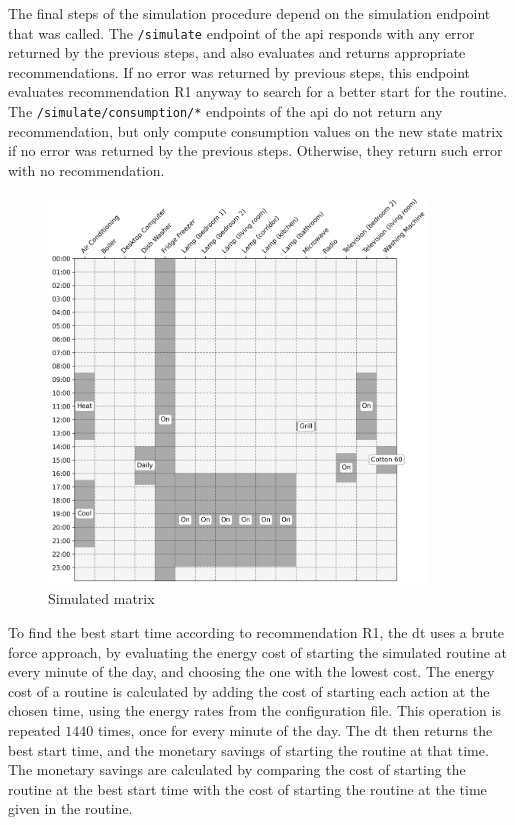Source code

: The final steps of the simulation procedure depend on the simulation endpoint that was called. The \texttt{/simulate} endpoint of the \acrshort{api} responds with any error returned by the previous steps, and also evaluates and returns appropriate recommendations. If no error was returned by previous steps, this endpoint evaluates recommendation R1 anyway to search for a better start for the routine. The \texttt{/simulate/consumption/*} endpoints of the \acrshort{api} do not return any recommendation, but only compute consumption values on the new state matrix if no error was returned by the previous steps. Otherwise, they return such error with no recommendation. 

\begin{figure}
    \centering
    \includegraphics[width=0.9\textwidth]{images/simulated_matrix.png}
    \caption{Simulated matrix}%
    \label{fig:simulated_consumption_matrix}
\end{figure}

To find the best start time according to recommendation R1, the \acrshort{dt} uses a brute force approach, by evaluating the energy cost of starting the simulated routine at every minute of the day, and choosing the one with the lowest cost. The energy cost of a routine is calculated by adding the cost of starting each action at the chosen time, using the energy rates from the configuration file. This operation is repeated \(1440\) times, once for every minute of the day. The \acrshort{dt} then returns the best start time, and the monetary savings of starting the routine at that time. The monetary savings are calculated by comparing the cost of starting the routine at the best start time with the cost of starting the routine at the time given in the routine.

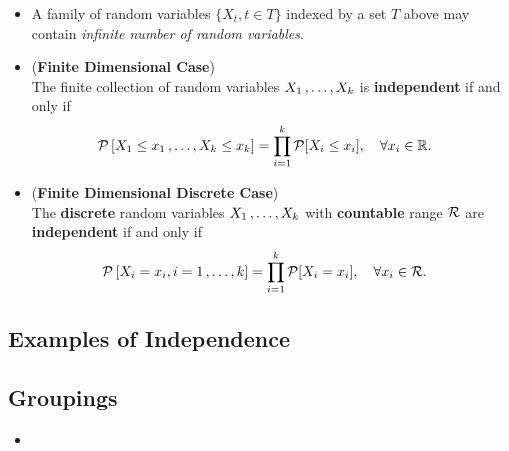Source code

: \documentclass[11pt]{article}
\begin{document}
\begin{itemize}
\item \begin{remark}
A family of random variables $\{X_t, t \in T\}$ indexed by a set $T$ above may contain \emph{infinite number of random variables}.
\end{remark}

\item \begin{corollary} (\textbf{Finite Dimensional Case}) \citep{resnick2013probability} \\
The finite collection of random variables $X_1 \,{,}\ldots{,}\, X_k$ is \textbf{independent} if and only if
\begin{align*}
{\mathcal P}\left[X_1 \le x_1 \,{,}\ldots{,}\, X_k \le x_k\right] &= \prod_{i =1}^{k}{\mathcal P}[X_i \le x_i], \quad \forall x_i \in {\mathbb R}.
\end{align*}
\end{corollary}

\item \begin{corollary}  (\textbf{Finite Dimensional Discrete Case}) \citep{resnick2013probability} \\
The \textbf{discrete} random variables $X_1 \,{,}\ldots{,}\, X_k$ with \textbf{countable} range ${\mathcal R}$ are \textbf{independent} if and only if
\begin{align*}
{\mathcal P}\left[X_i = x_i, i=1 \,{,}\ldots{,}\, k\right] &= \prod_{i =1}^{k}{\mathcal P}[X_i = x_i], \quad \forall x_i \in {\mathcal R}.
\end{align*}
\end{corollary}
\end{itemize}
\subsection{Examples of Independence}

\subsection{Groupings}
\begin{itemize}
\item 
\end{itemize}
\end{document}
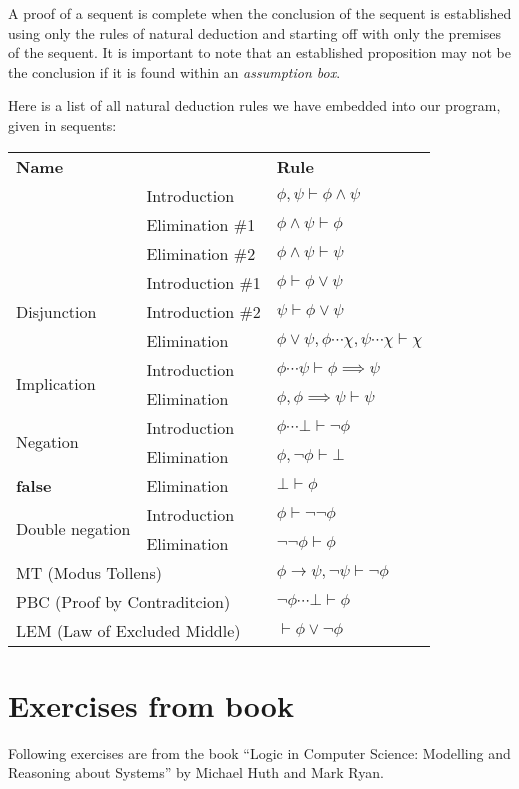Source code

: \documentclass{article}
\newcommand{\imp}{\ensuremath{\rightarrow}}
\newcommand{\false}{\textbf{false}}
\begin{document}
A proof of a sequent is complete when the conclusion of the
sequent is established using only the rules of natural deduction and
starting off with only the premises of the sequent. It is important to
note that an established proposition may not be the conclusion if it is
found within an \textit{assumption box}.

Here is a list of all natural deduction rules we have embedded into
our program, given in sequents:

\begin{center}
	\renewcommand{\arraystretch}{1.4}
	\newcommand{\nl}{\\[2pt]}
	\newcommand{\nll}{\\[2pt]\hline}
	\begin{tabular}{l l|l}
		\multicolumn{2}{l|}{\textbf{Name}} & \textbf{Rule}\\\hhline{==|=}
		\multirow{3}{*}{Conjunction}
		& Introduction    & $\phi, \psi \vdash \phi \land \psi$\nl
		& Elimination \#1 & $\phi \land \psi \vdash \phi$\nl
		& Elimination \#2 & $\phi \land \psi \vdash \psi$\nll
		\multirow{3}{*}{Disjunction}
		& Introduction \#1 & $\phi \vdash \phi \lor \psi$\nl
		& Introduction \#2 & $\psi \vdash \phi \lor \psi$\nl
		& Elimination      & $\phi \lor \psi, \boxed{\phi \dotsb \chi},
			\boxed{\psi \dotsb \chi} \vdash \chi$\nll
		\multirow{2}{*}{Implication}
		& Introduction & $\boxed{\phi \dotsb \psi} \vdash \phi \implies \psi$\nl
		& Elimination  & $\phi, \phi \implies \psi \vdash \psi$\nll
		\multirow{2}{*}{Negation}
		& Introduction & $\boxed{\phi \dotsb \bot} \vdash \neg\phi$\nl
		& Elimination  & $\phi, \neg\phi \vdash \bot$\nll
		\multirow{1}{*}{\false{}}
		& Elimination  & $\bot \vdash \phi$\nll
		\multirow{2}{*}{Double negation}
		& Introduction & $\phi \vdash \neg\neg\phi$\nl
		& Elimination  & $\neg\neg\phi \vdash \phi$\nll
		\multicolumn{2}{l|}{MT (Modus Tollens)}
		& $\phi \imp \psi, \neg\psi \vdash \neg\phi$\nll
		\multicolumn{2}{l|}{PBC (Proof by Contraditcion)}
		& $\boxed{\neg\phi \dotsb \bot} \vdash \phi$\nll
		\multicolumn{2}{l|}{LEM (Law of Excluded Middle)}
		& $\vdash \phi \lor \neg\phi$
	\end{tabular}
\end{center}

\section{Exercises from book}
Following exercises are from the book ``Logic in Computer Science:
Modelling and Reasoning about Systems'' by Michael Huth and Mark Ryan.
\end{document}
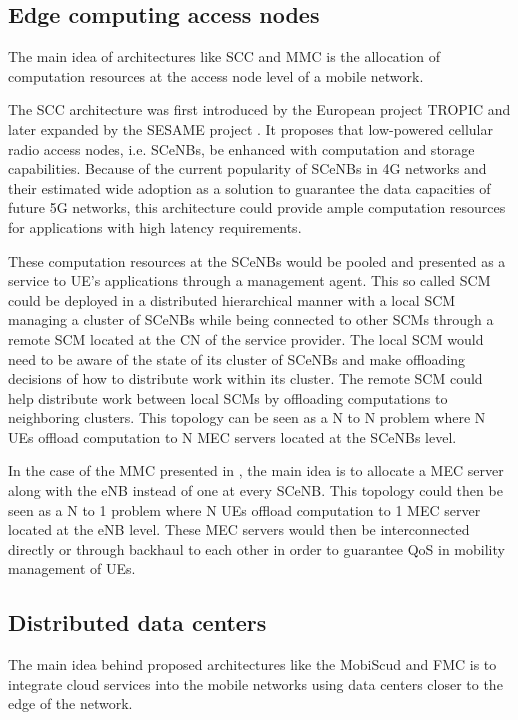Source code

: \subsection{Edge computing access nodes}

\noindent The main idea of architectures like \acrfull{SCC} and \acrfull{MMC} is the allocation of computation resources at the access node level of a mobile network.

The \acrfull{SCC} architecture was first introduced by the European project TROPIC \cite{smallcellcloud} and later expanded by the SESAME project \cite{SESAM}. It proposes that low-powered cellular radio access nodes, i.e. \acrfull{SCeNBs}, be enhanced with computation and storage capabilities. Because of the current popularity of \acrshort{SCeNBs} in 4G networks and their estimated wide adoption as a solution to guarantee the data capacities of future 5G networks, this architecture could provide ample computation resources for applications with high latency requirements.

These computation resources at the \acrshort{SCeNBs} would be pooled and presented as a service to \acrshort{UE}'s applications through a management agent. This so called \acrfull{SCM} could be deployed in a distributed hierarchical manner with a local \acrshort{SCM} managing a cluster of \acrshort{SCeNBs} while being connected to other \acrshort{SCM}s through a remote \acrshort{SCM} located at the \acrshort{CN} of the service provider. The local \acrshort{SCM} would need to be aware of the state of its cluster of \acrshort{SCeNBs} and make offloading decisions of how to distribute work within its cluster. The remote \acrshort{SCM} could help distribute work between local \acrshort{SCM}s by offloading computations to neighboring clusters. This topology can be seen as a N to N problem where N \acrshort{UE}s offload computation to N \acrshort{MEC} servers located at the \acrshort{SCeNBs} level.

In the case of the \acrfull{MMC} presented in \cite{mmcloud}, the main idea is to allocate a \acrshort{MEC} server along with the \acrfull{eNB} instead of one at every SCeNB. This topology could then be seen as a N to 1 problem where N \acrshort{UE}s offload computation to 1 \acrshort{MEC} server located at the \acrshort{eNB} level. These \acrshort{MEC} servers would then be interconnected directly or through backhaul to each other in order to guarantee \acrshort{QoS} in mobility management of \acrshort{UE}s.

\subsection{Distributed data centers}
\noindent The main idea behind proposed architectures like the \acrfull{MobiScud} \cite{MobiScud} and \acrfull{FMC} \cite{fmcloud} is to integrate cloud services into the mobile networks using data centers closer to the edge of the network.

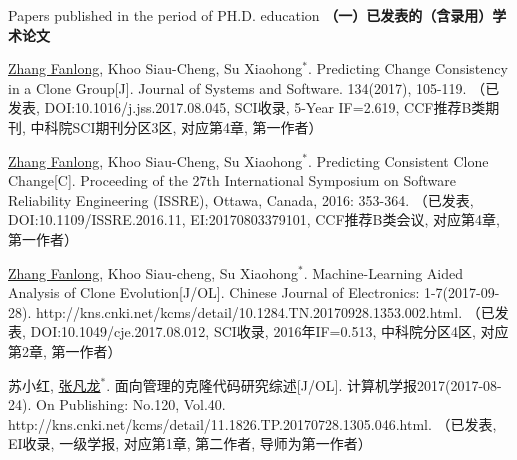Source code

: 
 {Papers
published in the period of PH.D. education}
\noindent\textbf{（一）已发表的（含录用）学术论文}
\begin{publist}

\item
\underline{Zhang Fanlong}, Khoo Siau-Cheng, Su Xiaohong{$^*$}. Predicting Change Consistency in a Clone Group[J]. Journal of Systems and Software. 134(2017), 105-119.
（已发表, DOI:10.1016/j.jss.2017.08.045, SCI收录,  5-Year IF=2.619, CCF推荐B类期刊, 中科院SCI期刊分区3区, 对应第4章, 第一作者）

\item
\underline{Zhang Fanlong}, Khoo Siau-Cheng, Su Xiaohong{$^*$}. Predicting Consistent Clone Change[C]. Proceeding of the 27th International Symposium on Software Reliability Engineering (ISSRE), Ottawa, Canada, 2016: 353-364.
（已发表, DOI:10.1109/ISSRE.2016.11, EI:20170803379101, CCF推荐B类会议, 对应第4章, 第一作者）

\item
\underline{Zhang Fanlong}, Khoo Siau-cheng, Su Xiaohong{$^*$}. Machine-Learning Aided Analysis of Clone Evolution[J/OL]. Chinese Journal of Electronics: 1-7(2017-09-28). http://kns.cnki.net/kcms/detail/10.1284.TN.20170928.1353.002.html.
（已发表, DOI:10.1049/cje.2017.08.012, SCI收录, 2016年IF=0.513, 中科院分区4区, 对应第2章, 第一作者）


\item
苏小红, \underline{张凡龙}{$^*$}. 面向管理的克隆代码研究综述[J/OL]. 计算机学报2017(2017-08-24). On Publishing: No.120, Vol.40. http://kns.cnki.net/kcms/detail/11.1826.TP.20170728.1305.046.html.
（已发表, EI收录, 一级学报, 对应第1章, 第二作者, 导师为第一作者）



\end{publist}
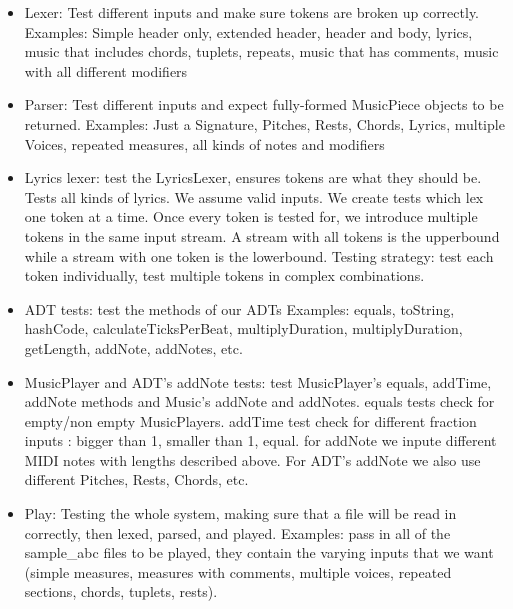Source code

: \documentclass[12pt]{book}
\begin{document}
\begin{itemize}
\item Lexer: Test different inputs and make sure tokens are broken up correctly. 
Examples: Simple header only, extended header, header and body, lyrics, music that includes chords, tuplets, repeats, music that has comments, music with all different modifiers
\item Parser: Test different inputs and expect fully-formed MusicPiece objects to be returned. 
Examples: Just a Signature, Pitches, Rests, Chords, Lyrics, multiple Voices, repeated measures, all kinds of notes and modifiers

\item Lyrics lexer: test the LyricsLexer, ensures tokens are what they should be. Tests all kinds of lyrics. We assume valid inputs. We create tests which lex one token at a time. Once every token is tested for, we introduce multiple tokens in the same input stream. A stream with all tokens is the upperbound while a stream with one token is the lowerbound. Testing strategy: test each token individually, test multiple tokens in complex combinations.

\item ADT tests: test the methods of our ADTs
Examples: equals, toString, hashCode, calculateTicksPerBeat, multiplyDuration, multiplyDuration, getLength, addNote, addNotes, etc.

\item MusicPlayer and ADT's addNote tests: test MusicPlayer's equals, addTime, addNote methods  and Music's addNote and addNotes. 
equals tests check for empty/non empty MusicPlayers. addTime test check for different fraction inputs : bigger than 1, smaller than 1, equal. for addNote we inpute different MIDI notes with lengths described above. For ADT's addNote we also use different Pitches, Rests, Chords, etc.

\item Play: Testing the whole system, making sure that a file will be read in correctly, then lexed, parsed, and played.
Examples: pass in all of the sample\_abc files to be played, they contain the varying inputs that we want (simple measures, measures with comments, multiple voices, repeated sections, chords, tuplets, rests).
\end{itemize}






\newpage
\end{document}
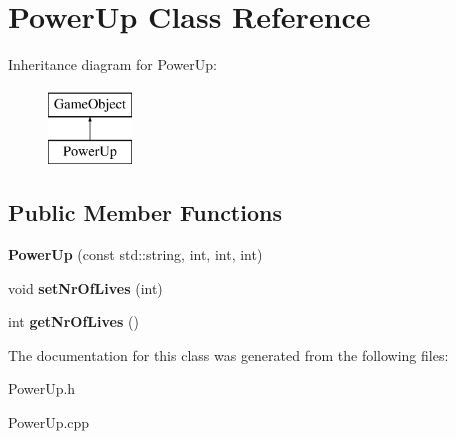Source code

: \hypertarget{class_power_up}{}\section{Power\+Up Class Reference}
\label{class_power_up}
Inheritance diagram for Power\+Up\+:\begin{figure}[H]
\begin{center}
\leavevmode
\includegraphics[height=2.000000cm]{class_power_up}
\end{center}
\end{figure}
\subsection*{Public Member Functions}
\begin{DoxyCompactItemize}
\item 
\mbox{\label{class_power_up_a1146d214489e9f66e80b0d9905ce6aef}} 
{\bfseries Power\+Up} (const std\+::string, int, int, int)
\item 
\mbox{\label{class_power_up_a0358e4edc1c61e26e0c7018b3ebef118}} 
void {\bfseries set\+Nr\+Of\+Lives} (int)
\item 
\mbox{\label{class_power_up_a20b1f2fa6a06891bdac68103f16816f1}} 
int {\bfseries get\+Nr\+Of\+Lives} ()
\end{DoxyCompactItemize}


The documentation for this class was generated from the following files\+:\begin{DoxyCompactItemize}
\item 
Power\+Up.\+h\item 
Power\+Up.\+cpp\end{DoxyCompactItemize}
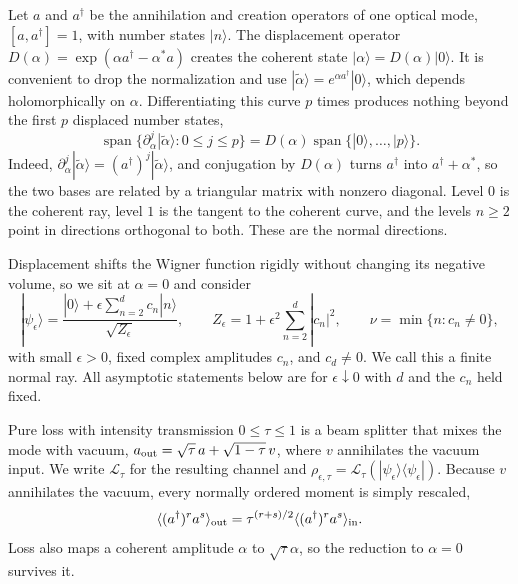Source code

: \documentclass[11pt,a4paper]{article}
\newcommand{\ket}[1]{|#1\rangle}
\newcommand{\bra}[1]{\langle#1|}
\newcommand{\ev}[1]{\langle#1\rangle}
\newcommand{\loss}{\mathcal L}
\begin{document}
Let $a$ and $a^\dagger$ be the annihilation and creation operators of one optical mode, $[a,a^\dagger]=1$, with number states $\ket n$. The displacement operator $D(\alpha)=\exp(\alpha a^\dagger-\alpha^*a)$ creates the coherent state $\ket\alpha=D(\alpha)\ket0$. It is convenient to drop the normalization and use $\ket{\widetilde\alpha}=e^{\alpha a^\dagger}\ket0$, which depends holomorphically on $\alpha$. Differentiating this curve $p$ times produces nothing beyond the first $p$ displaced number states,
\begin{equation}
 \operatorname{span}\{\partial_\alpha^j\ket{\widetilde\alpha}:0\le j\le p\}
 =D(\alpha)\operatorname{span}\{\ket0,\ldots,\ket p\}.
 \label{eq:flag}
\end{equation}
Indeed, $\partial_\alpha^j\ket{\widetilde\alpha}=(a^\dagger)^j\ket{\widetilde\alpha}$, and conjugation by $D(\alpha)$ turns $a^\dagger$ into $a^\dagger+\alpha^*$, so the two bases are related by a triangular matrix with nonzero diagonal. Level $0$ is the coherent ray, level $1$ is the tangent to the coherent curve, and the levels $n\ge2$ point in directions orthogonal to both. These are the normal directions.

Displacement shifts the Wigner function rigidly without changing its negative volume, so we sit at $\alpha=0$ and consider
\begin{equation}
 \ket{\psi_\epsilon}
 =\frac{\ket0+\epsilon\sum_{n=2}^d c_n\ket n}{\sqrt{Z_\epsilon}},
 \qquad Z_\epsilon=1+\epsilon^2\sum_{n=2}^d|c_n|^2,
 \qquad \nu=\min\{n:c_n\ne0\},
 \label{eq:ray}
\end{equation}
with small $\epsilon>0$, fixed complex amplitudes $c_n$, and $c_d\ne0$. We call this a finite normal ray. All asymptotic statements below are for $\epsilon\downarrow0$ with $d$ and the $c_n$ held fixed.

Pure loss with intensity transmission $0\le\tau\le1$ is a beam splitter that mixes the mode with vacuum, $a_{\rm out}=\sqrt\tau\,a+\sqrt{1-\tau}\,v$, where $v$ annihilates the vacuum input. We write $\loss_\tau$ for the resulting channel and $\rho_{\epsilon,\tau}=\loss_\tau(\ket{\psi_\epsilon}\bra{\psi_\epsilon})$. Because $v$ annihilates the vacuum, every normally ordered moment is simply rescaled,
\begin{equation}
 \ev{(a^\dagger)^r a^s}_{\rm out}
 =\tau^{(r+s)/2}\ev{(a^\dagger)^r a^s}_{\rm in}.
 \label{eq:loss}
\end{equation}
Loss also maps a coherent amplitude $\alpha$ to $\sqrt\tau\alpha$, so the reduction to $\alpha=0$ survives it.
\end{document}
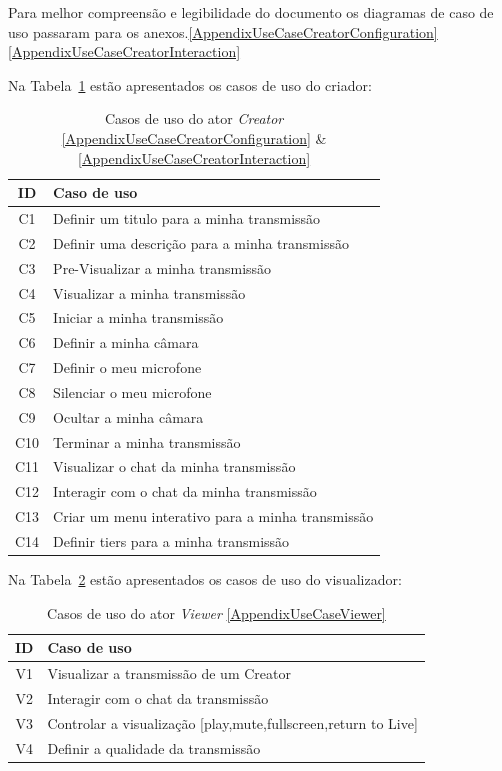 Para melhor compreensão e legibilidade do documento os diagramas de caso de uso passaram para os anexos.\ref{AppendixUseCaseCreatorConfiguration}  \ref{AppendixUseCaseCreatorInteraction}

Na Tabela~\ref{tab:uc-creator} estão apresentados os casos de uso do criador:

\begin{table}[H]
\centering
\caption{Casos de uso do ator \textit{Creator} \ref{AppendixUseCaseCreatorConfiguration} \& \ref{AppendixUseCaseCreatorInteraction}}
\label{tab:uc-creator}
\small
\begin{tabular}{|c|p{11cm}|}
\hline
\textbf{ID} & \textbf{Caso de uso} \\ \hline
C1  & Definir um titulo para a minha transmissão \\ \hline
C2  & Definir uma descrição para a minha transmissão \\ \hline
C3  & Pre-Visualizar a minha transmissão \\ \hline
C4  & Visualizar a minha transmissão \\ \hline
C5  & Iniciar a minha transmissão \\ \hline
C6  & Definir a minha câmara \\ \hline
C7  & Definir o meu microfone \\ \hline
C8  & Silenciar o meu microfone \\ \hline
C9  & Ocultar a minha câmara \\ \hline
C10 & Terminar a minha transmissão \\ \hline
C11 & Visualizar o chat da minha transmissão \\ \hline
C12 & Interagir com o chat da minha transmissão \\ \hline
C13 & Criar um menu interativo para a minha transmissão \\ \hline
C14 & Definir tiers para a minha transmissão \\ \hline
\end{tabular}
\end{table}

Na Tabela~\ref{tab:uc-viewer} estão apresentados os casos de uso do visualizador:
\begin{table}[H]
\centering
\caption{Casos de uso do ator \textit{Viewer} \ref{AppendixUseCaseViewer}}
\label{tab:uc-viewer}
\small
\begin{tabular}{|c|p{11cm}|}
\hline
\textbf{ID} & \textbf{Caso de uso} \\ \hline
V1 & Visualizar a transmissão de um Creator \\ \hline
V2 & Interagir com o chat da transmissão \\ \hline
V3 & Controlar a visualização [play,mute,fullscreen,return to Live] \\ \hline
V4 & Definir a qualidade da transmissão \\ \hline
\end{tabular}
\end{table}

_ _ _

What to produce - Your job is to copy out every line from the records above that has the word "dotsb".

Solution to the problem -
		& Elimination      & $\phi \lor \psi, \boxed{\phi \dotsb \chi},
			\boxed{\psi \dotsb \chi} \vdash \chi$\nll
		& Introduction & $\boxed{\phi \dotsb \psi} \vdash \phi \implies \psi$\nl
		& Introduction & $\boxed{\phi \dotsb \bot} \vdash \neg\phi$\nl
		& $\boxed{\neg\phi \dotsb \bot} \vdash \phi$\nll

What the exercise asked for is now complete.